EXERCISE DETAILS: From the records below, pull each line that has "metrics".

Saved entries:

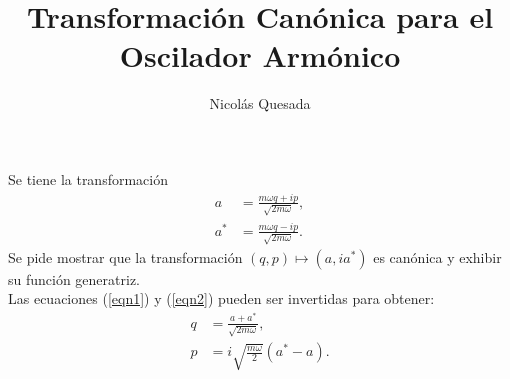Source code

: \documentclass[spanish,12pt]{shreyasnotes}
\title{Transformaci\'on Can\'onica para el Oscilador Arm\'onico}
\author{Nicol\'as Quesada}
\date{}
\begin{document}
\maketitle

Se tiene la transformaci\'on 
\begin{subequations}
\begin{align}
a&=\frac{ m \omega q + i p }{
   \sqrt{ 2 m \omega }} ,
\label{eqn1}
\\
a^*&=\frac{ m \omega q - i p}{
   \sqrt{ 2m \omega }} .
\label{eqn2}
\end{align}
\end{subequations}
Se pide mostrar que la transformaci\'on $(q,p)\longmapsto(a,ia^{*})$ es can\'onica y exhibir su funci\'on generatriz.\\

Las ecuaciones (\ref{eqn1}) y (\ref{eqn2}) pueden ser invertidas para obtener:
\begin{subequations}
\begin{align}
q&=\frac{ a +a^* }{\sqrt{2 m \omega}},\\
p&=i  \sqrt{\frac{m \omega}{2}} \left(a^* -a \right).
\end{align}
\end{subequations}
\end{document}
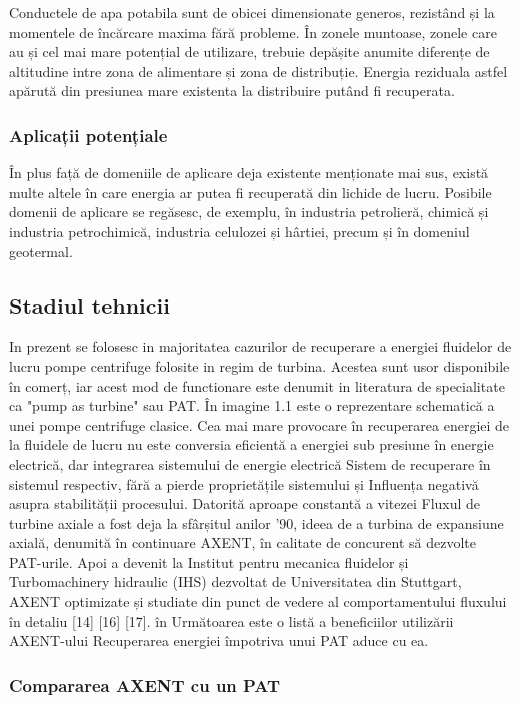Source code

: Conductele de apa potabila sunt de obicei dimensionate generos, rezistând și la momentele de încărcare maxima fără probleme. În zonele muntoase, zonele care au și cel mai mare potențial de utilizare, trebuie depășite anumite diferențe de altitudine intre zona de alimentare și zona de distribuție. Energia reziduala astfel apărută din presiunea mare existenta la distribuire putând fi recuperata.


\subsubsection{Aplicații potențiale}

În plus față de domeniile de aplicare deja existente menționate mai sus, există multe altele în care energia ar putea fi recuperată din lichide de lucru. Posibile domenii de aplicare se regăsesc, de exemplu, în industria petrolieră, chimică și industria petrochimică, industria celulozei și hârtiei, precum și în domeniul geotermal.


\subsection{Stadiul tehnicii}

In prezent se folosesc in majoritatea cazurilor de recuperare a energiei fluidelor de lucru pompe centrifuge folosite in regim de turbina. Acestea sunt usor disponibile în comerț, iar acest mod de functionare este denumit in literatura de specialitate ca "pump as turbine" sau PAT. În imagine
1.1 este o reprezentare schematică a unei pompe centrifuge clasice.
Cea mai mare provocare în recuperarea energiei de la fluidele de lucru nu este
conversia eficientă a energiei sub presiune în energie electrică, dar integrarea sistemului de energie electrică
Sistem de recuperare în sistemul respectiv, fără a pierde proprietățile sistemului și
Influența negativă asupra stabilității procesului. Datorită aproape constantă a vitezei
Fluxul de turbine axiale a fost deja la sfârșitul anilor '90, ideea de a
turbina de expansiune axială, denumită în continuare AXENT, în calitate de concurent
să dezvolte PAT-urile. Apoi a devenit la Institut pentru mecanica fluidelor și
Turbomachinery hidraulic (IHS) dezvoltat de Universitatea din Stuttgart, AXENT
optimizate și studiate din punct de vedere al comportamentului fluxului în detaliu [14] [16] [17]. în
Următoarea este o listă a beneficiilor utilizării AXENT-ului
Recuperarea energiei împotriva unui PAT aduce cu ea.

\subsubsection{Compararea AXENT cu un PAT}

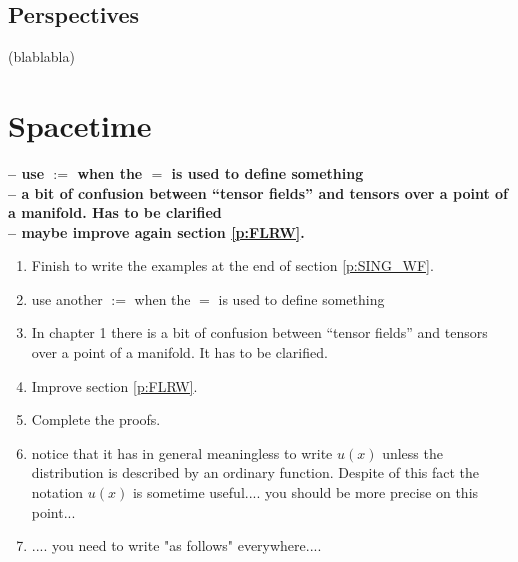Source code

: \documentclass[11pt]{book}
\newcommand{\com}[1]{{\color{red}\bf #1}}
\theoremstyle{break}
\begin{document}
\section*{Perspectives}


(blablabla)



\chapter{Spacetime}
\label{p:SPACETIME}


\com{
-- use $:=$ when the $=$ is used to define something \\[4pt]
-- a bit of confusion between ``tensor fields'' and tensors over a point of a manifold. Has to be clarified \\[4pt]
-- maybe improve again section \ref{p:FLRW}.

\bigskip



\begin{enumerate}


\item Finish to write the examples at the end of section \ref{p:SING_WF}.


\item use another $:=$ when the $=$ is used to define something


\item In chapter 1 there is a bit of confusion between ``tensor fields'' and tensors over a point of a manifold. It has to be clarified.


\item Improve section \ref{p:FLRW}.


\item Complete the proofs.


\item notice that it has in general meaningless to write $u(x)$ unless the distribution is described by an ordinary function. Despite of this fact the notation $u(x)$ is sometime useful.... you should be more precise on this point...


\item .... you need to write "as follows" everywhere.... 

\end{enumerate}


\noindent
}
\end{document}
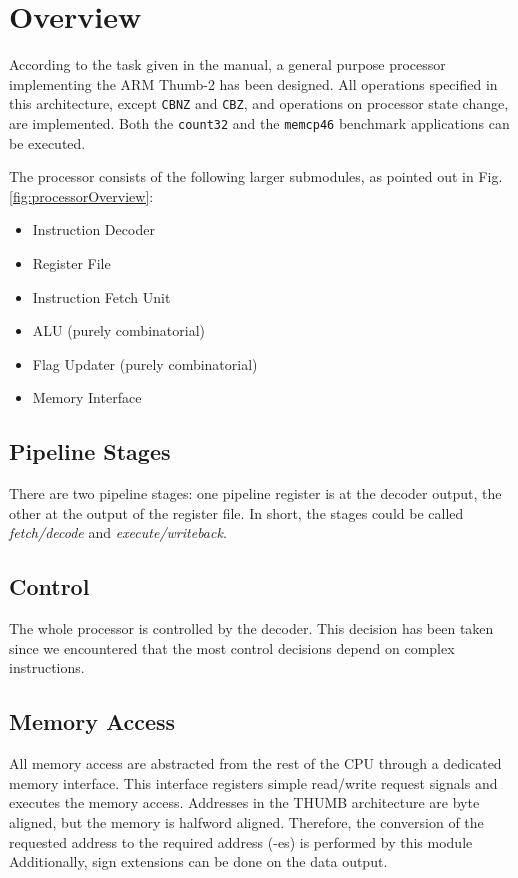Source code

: 
\section{Overview}
\label{sec:overview}


According to the task given in the manual, a general purpose processor implementing the ARM Thumb-2 has been designed. All operations specified in this architecture, except \texttt{CBNZ} and \texttt{CBZ}, and operations on processor state change, are implemented. Both the \texttt{count32} and the \texttt{memcp46} benchmark applications can be executed.

The processor consists of the following larger submodules, as pointed out in Fig. \ref{fig:processorOverview}:
\begin{itemize}
\itemsep-1em 
\item Instruction Decoder
\item Register File
\item Instruction Fetch Unit
\item ALU (purely combinatorial)
\item Flag Updater (purely combinatorial)
\item Memory Interface
\end{itemize}

\subsection{Pipeline Stages}
There are two pipeline stages: one pipeline register is at the decoder output, the other at the output of the register file. In short, the stages could be called \textit{fetch/decode} and \textit{execute/writeback}.

\subsection{Control}
The whole processor is controlled by the decoder. This decision has been taken since we encountered that the most control decisions depend on complex instructions.

\subsection{Memory Access}
All memory access are abstracted from the rest of the CPU through a dedicated memory interface. This interface registers simple read/write request signals and executes the memory access. Addresses in the THUMB architecture are byte aligned, but the memory is halfword aligned. Therefore, the conversion of the requested address to the required address (-es) is performed by this module Additionally, sign extensions can be done on the data output.

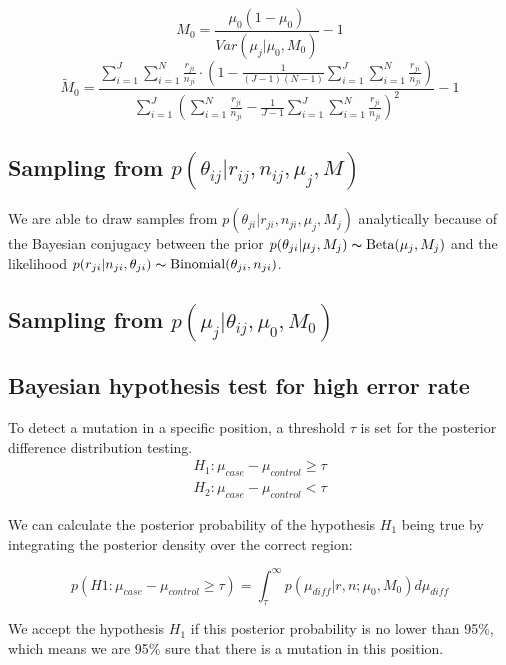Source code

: \documentclass[11pt,reqno]{amsart}
\begin{document}
\begin{equation}
 M_0=\frac{\mu_0(1-\mu_0)}{Var(\mu_j|\mu_0,M_0)}-1
\end{equation}
\begin{equation}
 \tilde{M}_0 = \frac{\sum_{i=1}^J\sum_{i=1}^N\frac{r_{ji}}{n_{ji}}\cdot\left(1-\frac{1}{(J-1)(N-1)}\sum_{i=1}^J\sum_{i=1}^N\frac{r_{ji}}{n_{ji}}\right)}{\sum_{i=1}^J\left(\sum_{i=1}^N\frac{r_{ji}}{n_{ji}}-\frac{1}{J-1}\sum_{i=1}^J\sum_{i=1}^N\frac{r_{ji}}{n_{ji}}\right)^2}-1
\end{equation}

\subsection{Sampling from $p \left( \theta_{ij} |r_{ij},n_{ij},\mu_j,M \right)$}

We are able to draw samples from $p(\theta_{ji} | r_{ji}, n_{ji}, \mu_j, M_j)$ analytically because of the Bayesian conjugacy between the prior $p(\theta_{ji} | \mu_j, M_j) \thicksim \text{Beta}(\mu_j, M_j)$ and the likelihood $p(r_{ji} | n_{ji}, \theta_{ji}) \thicksim \text{Binomial}(\theta_{ji}, n_{ji})$. 


\subsection{Sampling from $p \left( \mu_j |\theta_{ij},\mu_0,M_0\right)$}

\subsection{Bayesian hypothesis test for high error rate}

To detect a mutation in a specific position, a threshold $\tau$ is set for the posterior difference distribution testing.
\begin{align}
 H_1: \mu_{case}-\mu_{control}\geq\tau \\
 H_2: \mu_{case}-\mu_{control}<\tau
\end{align}

We can calculate the posterior probability of the hypothesis $H_1$ being true by integrating the posterior density over the correct region:

\begin{equation}
 p(H1:\mu_{case}-\mu_{control}\geq\tau)=\int_\tau^\infty p(\mu_{diff} |r,n; \mu_0,M_0)d\mu_{diff}
\end{equation}

We accept the hypothesis $H_1$ if this posterior probability is no lower than 95\%, which means we are 95\% sure that there is a mutation in this position.
\end{document}
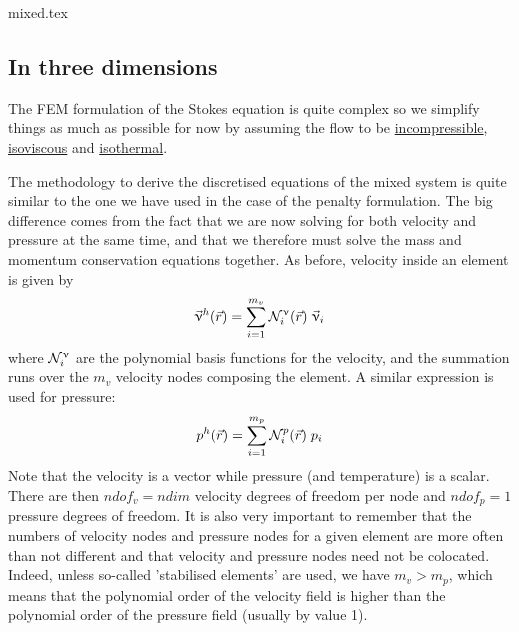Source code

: \begin{flushright} {\tiny {\color{gray} mixed.tex}} \end{flushright}

\subsection{In three dimensions}

The FEM formulation of the Stokes equation is quite complex so 
we simplify things as much as possible for now by 
assuming the flow to be \underline{incompressible}, 
\underline{isoviscous} and \underline{isothermal}. 

The methodology to derive the discretised equations of the mixed system is 
quite similar to the one we have used in the case of the penalty formulation.
The big difference comes from the fact that we are now solving for both 
velocity and pressure at the same time, and that we therefore must solve 
the mass and momentum conservation equations together.
As before, velocity inside an element is given by 
\begin{equation}
{\vec \upnu}^h({\vec r})=\sum_{i=1}^{m_v} {\mathcal{N}}_i^\upnu({\vec r})\;  {\vec \upnu}_i
\label{mixed01}
\end{equation}
where ${\mathcal{N}}_i^{\upnu}$ are the polynomial basis functions for the velocity,
and the summation runs over the $m_v$ velocity nodes composing the element.
A similar expression is used for pressure:
\begin{equation}
p^h({\vec r})=\sum_{i=1}^{m_p} {\mathcal{N}}_i^p({\vec r}) \; p_i
\label{mixed02}
\end{equation}
Note that the velocity is a vector while pressure (and temperature)
is a scalar. There are then $ndof_v=ndim$ velocity degrees of freedom per node
and $ndof_p=1$ pressure degrees of freedom.
It is also very important to remember that the numbers of 
velocity nodes and pressure nodes for a given element 
are more often than not different and that velocity and pressure
nodes need not be colocated. Indeed, unless 
so-called 'stabilised elements' are used, we have $m_v>m_p$, which 
means that the polynomial order of the velocity field is higher than 
the polynomial order of the pressure field (usually by value 1).

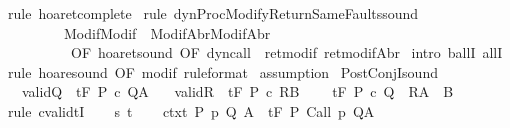 \begin{isabellebody}
%
\isadelimproof
%
\endisadelimproof
%
\isatagproof
{}\isamarkupfalse%
\ {\isacharparenleft}rule\ hoaret{\isacharunderscore}complete{\isacharprime}{\isacharparenright}\isanewline
{}\isamarkupfalse%
\ {\isacharparenleft}rule\ dynProcModifyReturnSameFaults{\isacharunderscore}sound\ \isanewline
\ \ \ \ \ \ \ \ {\isacharbrackleft}\ Modif{\isacharequal}Modif\ \ ModifAbr{\isacharequal}ModifAbr{\isacharcomma}\isanewline
\ \ \ \ \ \ \ \ \ \ OF\ hoaret{\isacharunderscore}sound\ {\isacharbrackleft}OF\ dyn{\isacharunderscore}call{\isacharbrackright}\ {\isacharunderscore}\ ret{\isacharunderscore}modif\ ret{\isacharunderscore}modifAbr{\isacharbrackright}{\isacharparenright}\isanewline
{}\isamarkupfalse%
\ {\isacharparenleft}intro\ ballI\ allI{\isacharparenright}\isanewline
{}\isamarkupfalse%
\ {\isacharparenleft}rule\ hoare{\isacharunderscore}sound\ {\isacharbrackleft}OF\ modif\ {\isacharbrackleft}rule{\isacharunderscore}format{\isacharbrackright}{\isacharbrackright}{\isacharparenright}\isanewline
{}\isamarkupfalse%
\ assumption\isanewline
{}\isamarkupfalse%
%
\endisatagproof
{\isafoldproof}%
%
\isadelimproof
%
\endisadelimproof
%
\isamarkuptrue%
\isamarkupfalse%
\ PostConjI{\isacharunderscore}sound{\isacharcolon}\isanewline
\ \ \ valid{\isacharunderscore}Q{\isacharcolon}\ {\isachardoublequoteopen}{\isasymGamma}{\isacharcomma}{\isasymTheta}\ {\isasymTurnstile}\isactrlsub t\isactrlbsub {\isacharslash}F\isactrlesub \ P\ c\ Q{\isacharcomma}A{\isachardoublequoteclose}\isanewline
\ \ \ valid{\isacharunderscore}R{\isacharcolon}\ {\isachardoublequoteopen}{\isasymGamma}{\isacharcomma}{\isasymTheta}\ {\isasymTurnstile}\isactrlsub t\isactrlbsub {\isacharslash}F\isactrlesub \ P\ c\ R{\isacharcomma}B{\isachardoublequoteclose}\isanewline
\ \ \ {\isachardoublequoteopen}{\isasymGamma}{\isacharcomma}{\isasymTheta}\ {\isasymTurnstile}\isactrlsub t\isactrlbsub {\isacharslash}F\isactrlesub \ P\ c\ {\isacharparenleft}Q\ {\isasyminter}\ R{\isacharparenright}{\isacharcomma}{\isacharparenleft}A\ {\isasyminter}\ B{\isacharparenright}{\isachardoublequoteclose}\isanewline
%
\isadelimproof
%
\endisadelimproof
%
\isatagproof
{}\isamarkupfalse%
\ {\isacharparenleft}rule\ cvalidtI{\isacharparenright}\isanewline
\ \ \isamarkupfalse%
\ s\ t\isanewline
\ \ \isamarkupfalse%
\ ctxt{\isacharcolon}\ {\isachardoublequoteopen}{\isasymforall}{\isacharparenleft}P{\isacharcomma}\ p{\isacharcomma}\ Q{\isacharcomma}\ A{\isacharparenright}{\isasymin}{\isasymTheta}{\isachardot}\ {\isasymGamma}\ {\isasymTurnstile}\isactrlsub t\isactrlbsub {\isacharslash}F\isactrlesub \ P\ {\isacharparenleft}Call\ p{\isacharparenright}\ Q{\isacharcomma}A{\isachardoublequoteclose}\isanewline

\end{isabellebody}

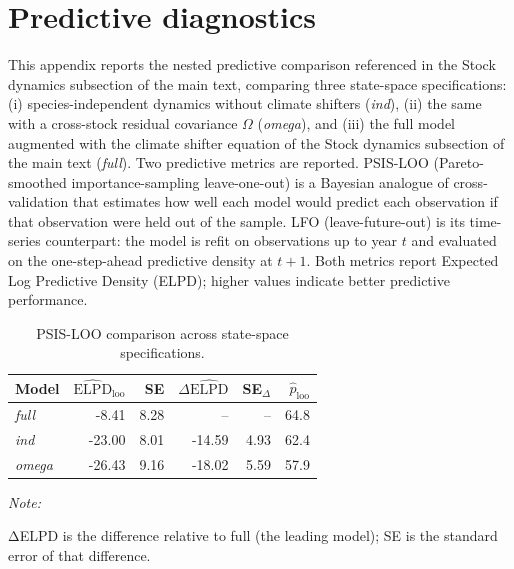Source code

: \documentclass[
  11pt,
]{article}
\begin{document}
\section{Predictive diagnostics}\label{appendix-predictive}

This appendix reports the nested predictive comparison referenced in
the Stock dynamics subsection of the main text, comparing three state-space
specifications: (i) species-independent dynamics without climate
shifters (\emph{ind}), (ii) the same with a cross-stock residual
covariance \(\Omega\) (\emph{omega}), and (iii) the full model
augmented with the climate shifter equation of the Stock dynamics subsection of the main text
(\emph{full}). Two predictive metrics are reported. PSIS-LOO
(Pareto-smoothed importance-sampling leave-one-out) is a Bayesian
analogue of cross-validation that estimates how well each model would
predict each observation if that observation were held out of the
sample. LFO (leave-future-out) is its time-series counterpart: the
model is refit on observations up to year \(t\) and evaluated on the
one-step-ahead predictive density at \(t+1\). Both metrics report
Expected Log Predictive Density (ELPD); higher values indicate better
predictive performance.

\begin{table}[!h]
\centering
\caption{\label{tab:loo-appendix-table}PSIS-LOO comparison across state-space specifications. \label{tab:loo-appendix}}
\centering
\fontsize{10}{12}\selectfont
\begin{threeparttable}
\begin{tabular}[t]{lrrrrr}
\toprule
Model & $\widehat{\text{ELPD}}_{\text{loo}}$ & SE & $\Delta\widehat{\text{ELPD}}$ & SE$_{\Delta}$ & $\hat{p}_{\text{loo}}$\\
\midrule
\emph{full} & -8.41 & 8.28 & -- & -- & 64.8\\
\emph{ind} & -23.00 & 8.01 & -14.59 & 4.93 & 62.4\\
\emph{omega} & -26.43 & 9.16 & -18.02 & 5.59 & 57.9\\
\bottomrule
\end{tabular}
\begin{tablenotes}
\item \textit{Note:} 
\item ΔELPD is the difference relative to full (the leading model); SE is the standard error of that difference.
\end{tablenotes}
\end{threeparttable}
\end{table}
\end{document}
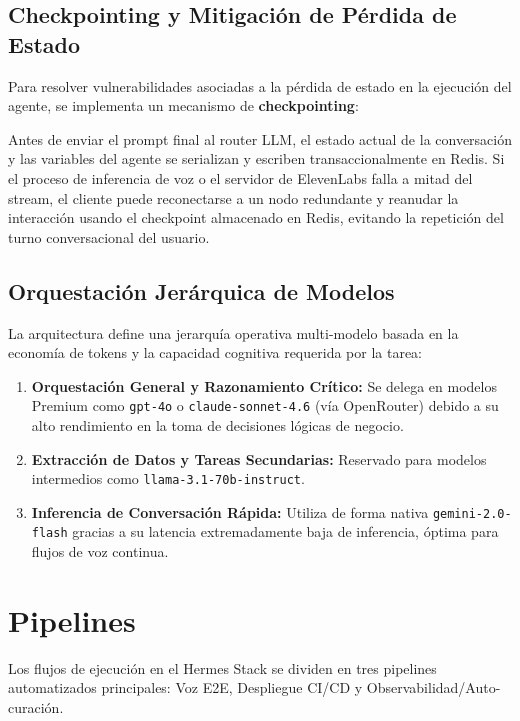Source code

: \documentclass[12pt,a4paper,openany]{book}
\newcommand{\code}[1]{\texttt{\small#1}}
\begin{document}
\section{Checkpointing y Mitigación de Pérdida de Estado}
Para resolver vulnerabilidades asociadas a la pérdida de estado en la ejecución del agente, se implementa un mecanismo de \textbf{checkpointing}:
\begin{infobox}
Antes de enviar el prompt final al router LLM, el estado actual de la conversación y las variables del agente se serializan y escriben transaccionalmente en Redis. Si el proceso de inferencia de voz o el servidor de ElevenLabs falla a mitad del stream, el cliente puede reconectarse a un nodo redundante y reanudar la interacción usando el checkpoint almacenado en Redis, evitando la repetición del turno conversacional del usuario.
\end{infobox}

\section{Orquestación Jerárquica de Modelos}
La arquitectura define una jerarquía operativa multi-modelo basada en la economía de tokens y la capacidad cognitiva requerida por la tarea:
\begin{enumerate}
    \item \textbf{Orquestación General y Razonamiento Crítico:} Se delega en modelos Premium como \code{gpt-4o} o \code{claude-sonnet-4.6} (vía OpenRouter) debido a su alto rendimiento en la toma de decisiones lógicas de negocio.
    \item \textbf{Extracción de Datos y Tareas Secundarias:} Reservado para modelos intermedios como \code{llama-3.1-70b-instruct}.
    \item \textbf{Inferencia de Conversación Rápida:} Utiliza de forma nativa \code{gemini-2.0-flash} gracias a su latencia extremadamente baja de inferencia, óptima para flujos de voz continua.
\end{enumerate}

\chapter{Pipelines}
Los flujos de ejecución en el Hermes Stack se dividen en tres pipelines automatizados principales: Voz E2E, Despliegue CI/CD y Observabilidad/Auto-curación.
\end{document}
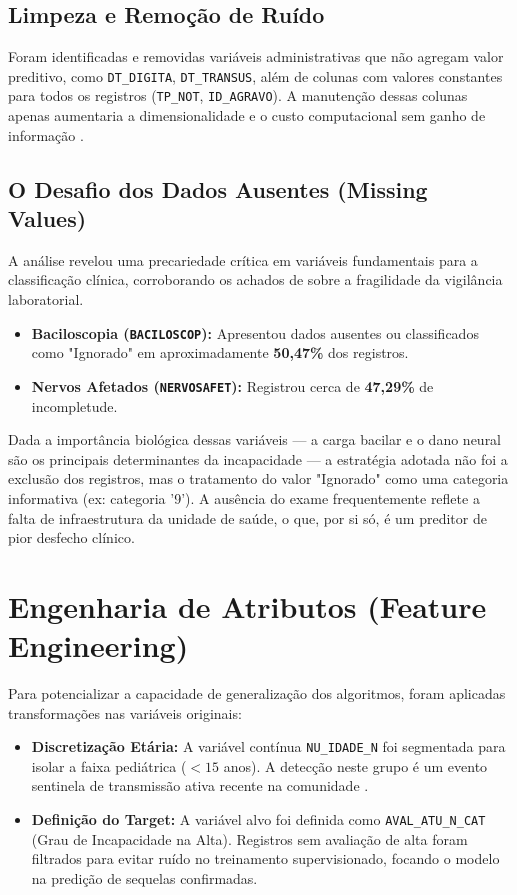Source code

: \documentclass[12pt, a4paper]{report}
\begin{document}
\subsection{Limpeza e Remoção de Ruído}
Foram identificadas e removidas variáveis administrativas que não agregam valor preditivo, como \texttt{DT\_DIGITA}, \texttt{DT\_TRANSUS}, além de colunas com valores constantes para todos os registros (\texttt{TP\_NOT}, \texttt{ID\_AGRAVO}). A manutenção dessas colunas apenas aumentaria a dimensionalidade e o custo computacional sem ganho de informação \citep{saldanha2021ciencia}.

\subsection{O Desafio dos Dados Ausentes (Missing Values)}
A análise revelou uma precariedade crítica em variáveis fundamentais para a classificação clínica, corroborando os achados de \cite{sczmanski2025clinical} sobre a fragilidade da vigilância laboratorial.
\begin{itemize}
    \item \textbf{Baciloscopia (\texttt{BACILOSCOP}):} Apresentou dados ausentes ou classificados como "Ignorado" em aproximadamente \textbf{50,47\%} dos registros. 
    \item \textbf{Nervos Afetados (\texttt{NERVOSAFET}):} Registrou cerca de \textbf{47,29\%} de incompletude.
\end{itemize}
Dada a importância biológica dessas variáveis — a carga bacilar e o dano neural são os principais determinantes da incapacidade \citep{siqueira2025risk} — a estratégia adotada não foi a exclusão dos registros, mas o tratamento do valor "Ignorado" como uma categoria informativa (ex: categoria '9'). A ausência do exame frequentemente reflete a falta de infraestrutura da unidade de saúde, o que, por si só, é um preditor de pior desfecho clínico.

\section{Engenharia de Atributos (Feature Engineering)}
Para potencializar a capacidade de generalização dos algoritmos, foram aplicadas transformações nas variáveis originais:
\begin{itemize}
    \item \textbf{Discretização Etária:} A variável contínua \texttt{NU\_IDADE\_N} foi segmentada para isolar a faixa pediátrica ($<15$ anos). A detecção neste grupo é um evento sentinela de transmissão ativa recente na comunidade \citep{nobre2017spatial, barbosa2025spatial}.
    \item \textbf{Definição do Target:} A variável alvo foi definida como \texttt{AVAL\_ATU\_N\_CAT} (Grau de Incapacidade na Alta). Registros sem avaliação de alta foram filtrados para evitar ruído no treinamento supervisionado, focando o modelo na predição de sequelas confirmadas.
\end{itemize}
\end{document}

OUTPUT BELOW:
(\emph{full}). Two predictive metrics are reported. PSIS-LOO
one-step-ahead predictive density at \(t+1\). Both metrics report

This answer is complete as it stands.